WHAT YOU SHOULD DO
A faithful, complete transcript of the entries below, without pictures, should be returned.

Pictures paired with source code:
_ _ _

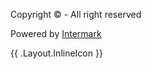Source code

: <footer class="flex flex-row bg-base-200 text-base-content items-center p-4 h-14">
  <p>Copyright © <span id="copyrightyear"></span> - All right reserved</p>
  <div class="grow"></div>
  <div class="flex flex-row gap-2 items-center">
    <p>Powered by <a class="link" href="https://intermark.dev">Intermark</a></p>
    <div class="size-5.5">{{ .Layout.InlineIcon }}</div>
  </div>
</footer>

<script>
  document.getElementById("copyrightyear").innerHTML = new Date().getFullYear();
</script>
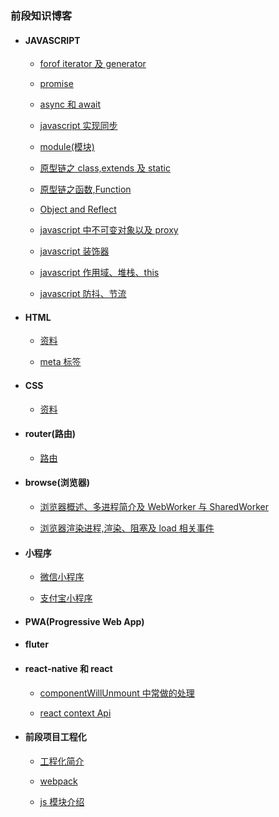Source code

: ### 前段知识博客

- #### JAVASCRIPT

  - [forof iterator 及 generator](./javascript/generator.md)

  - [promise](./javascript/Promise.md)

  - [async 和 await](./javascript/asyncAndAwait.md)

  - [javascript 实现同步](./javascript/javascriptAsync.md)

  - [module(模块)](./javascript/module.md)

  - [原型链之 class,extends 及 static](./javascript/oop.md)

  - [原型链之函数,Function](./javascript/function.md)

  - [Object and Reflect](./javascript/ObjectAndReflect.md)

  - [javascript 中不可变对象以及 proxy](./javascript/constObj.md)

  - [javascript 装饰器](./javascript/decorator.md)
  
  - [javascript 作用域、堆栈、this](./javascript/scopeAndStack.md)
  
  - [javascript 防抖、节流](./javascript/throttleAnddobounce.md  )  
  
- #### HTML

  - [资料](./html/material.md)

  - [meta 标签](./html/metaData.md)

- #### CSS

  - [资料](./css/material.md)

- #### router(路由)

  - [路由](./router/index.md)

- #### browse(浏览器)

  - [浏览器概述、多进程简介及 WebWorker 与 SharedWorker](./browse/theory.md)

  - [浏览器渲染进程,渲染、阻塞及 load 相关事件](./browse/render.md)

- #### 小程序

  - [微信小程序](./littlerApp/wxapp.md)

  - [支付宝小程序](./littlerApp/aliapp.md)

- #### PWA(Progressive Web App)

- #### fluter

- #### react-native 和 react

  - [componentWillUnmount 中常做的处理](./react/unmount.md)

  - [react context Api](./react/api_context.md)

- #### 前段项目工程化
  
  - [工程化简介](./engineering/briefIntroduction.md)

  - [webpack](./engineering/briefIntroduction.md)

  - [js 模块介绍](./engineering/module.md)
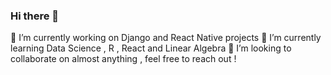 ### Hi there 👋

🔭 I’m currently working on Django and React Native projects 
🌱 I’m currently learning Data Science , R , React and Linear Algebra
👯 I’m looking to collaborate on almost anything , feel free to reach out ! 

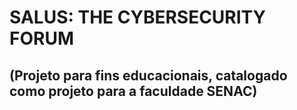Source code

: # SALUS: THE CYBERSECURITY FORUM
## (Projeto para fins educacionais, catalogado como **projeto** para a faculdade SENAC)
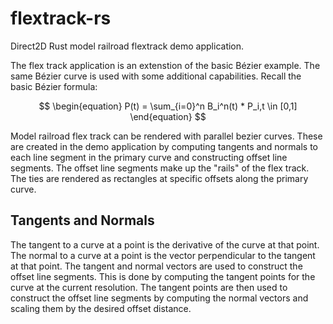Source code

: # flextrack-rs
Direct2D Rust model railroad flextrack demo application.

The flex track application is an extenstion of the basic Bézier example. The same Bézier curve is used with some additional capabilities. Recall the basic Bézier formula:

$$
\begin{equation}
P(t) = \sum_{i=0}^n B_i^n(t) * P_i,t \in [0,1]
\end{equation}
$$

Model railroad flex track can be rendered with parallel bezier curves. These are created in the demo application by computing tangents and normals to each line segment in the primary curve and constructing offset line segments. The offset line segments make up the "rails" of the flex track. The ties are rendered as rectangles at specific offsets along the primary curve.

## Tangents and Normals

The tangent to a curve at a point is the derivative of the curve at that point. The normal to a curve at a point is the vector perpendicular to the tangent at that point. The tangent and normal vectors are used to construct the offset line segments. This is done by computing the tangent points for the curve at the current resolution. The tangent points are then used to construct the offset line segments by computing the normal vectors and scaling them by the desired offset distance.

_ _ _

SOLVED PROBLEM
Source code

: <footer class="flex flex-row bg-base-200 text-base-content items-center p-4 h-14">
  <p>Copyright © <span id="copyrightyear"></span> - All right reserved</p>
  <div class="grow"></div>
  <div class="flex flex-row gap-2 items-center">
    <p>Powered by <a class="link" href="https://intermark.dev">Intermark</a></p>
    <div class="size-5.5">{{ .Layout.InlineIcon }}</div>
  </div>
</footer>

<script>
  document.getElementById("copyrightyear").innerHTML = new Date().getFullYear();
</script>
Source code

: ### 前段知识博客

- #### JAVASCRIPT

  - [forof iterator 及 generator](./javascript/generator.md)

  - [promise](./javascript/Promise.md)

  - [async 和 await](./javascript/asyncAndAwait.md)

  - [javascript 实现同步](./javascript/javascriptAsync.md)

  - [module(模块)](./javascript/module.md)

  - [原型链之 class,extends 及 static](./javascript/oop.md)

  - [原型链之函数,Function](./javascript/function.md)

  - [Object and Reflect](./javascript/ObjectAndReflect.md)

  - [javascript 中不可变对象以及 proxy](./javascript/constObj.md)

  - [javascript 装饰器](./javascript/decorator.md)
  
  - [javascript 作用域、堆栈、this](./javascript/scopeAndStack.md)
  
  - [javascript 防抖、节流](./javascript/throttleAnddobounce.md  )  
  
- #### HTML

  - [资料](./html/material.md)

  - [meta 标签](./html/metaData.md)

- #### CSS

  - [资料](./css/material.md)

- #### router(路由)

  - [路由](./router/index.md)

- #### browse(浏览器)

  - [浏览器概述、多进程简介及 WebWorker 与 SharedWorker](./browse/theory.md)

  - [浏览器渲染进程,渲染、阻塞及 load 相关事件](./browse/render.md)

- #### 小程序

  - [微信小程序](./littlerApp/wxapp.md)

  - [支付宝小程序](./littlerApp/aliapp.md)

- #### PWA(Progressive Web App)

- #### fluter

- #### react-native 和 react

  - [componentWillUnmount 中常做的处理](./react/unmount.md)

  - [react context Api](./react/api_context.md)

- #### 前段项目工程化
  
  - [工程化简介](./engineering/briefIntroduction.md)

  - [webpack](./engineering/briefIntroduction.md)

  - [js 模块介绍](./engineering/module.md)
 ### Hi there 👋

🔭 I’m currently working on Django and React Native projects 
🌱 I’m currently learning Data Science , R , React and Linear Algebra
👯 I’m looking to collaborate on almost anything , feel free to reach out ! 

Source code

: # SALUS: THE CYBERSECURITY FORUM
## (Projeto para fins educacionais, catalogado como **projeto** para a faculdade SENAC)
Source code

: # flextrack-rs
Direct2D Rust model railroad flextrack demo application.

The flex track application is an extenstion of the basic Bézier example. The same Bézier curve is used with some additional capabilities. Recall the basic Bézier formula:

$$
\begin{equation}
P(t) = \sum_{i=0}^n B_i^n(t) * P_i,t \in [0,1]
\end{equation}
$$

Model railroad flex track can be rendered with parallel bezier curves. These are created in the demo application by computing tangents and normals to each line segment in the primary curve and constructing offset line segments. The offset line segments make up the "rails" of the flex track. The ties are rendered as rectangles at specific offsets along the primary curve.

## Tangents and Normals

The tangent to a curve at a point is the derivative of the curve at that point. The normal to a curve at a point is the vector perpendicular to the tangent at that point. The tangent and normal vectors are used to construct the offset line segments. This is done by computing the tangent points for the curve at the current resolution. The tangent points are then used to construct the offset line segments by computing the normal vectors and scaling them by the desired offset distance.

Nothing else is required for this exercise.